(Beginning of RECORDS SUPPLIED)

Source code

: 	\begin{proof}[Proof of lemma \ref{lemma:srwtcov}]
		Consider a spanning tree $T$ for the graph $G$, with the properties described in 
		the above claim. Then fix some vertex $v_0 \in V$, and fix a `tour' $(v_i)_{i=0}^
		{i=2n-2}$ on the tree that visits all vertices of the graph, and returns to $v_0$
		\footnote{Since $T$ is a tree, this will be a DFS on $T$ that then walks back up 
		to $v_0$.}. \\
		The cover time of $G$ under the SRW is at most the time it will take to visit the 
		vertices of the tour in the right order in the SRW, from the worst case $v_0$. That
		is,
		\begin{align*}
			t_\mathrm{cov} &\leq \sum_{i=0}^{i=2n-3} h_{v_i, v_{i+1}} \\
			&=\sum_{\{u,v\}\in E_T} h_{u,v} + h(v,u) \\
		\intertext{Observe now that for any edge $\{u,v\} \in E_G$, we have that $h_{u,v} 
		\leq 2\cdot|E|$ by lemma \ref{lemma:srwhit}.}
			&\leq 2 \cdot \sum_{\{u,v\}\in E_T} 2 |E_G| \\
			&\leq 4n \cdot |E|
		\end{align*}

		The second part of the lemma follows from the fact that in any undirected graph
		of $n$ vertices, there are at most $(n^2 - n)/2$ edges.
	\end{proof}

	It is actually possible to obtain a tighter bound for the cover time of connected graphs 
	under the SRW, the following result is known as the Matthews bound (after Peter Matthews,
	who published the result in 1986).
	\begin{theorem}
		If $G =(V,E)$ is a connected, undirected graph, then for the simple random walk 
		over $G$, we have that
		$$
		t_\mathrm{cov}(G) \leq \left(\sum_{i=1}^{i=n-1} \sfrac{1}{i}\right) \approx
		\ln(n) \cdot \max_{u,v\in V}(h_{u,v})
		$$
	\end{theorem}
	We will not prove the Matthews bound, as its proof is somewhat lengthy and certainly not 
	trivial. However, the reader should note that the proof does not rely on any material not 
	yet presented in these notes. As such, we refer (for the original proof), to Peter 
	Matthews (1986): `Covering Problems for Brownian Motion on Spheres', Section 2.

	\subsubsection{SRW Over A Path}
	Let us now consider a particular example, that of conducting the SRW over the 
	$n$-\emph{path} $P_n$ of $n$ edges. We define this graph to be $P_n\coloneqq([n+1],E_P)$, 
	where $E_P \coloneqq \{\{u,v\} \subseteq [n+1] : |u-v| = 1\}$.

(End of RECORDS SUPPLIED)

_EXERCISE BRIEF_. Check each line of the entries above for the word "most". List the ones that have it.

_YOUR SOLUTION_.
		The cover time of $G$ under the SRW is at most the time it will take to visit the 
		of $n$ vertices, there are at most $(n^2 - n)/2$ edges.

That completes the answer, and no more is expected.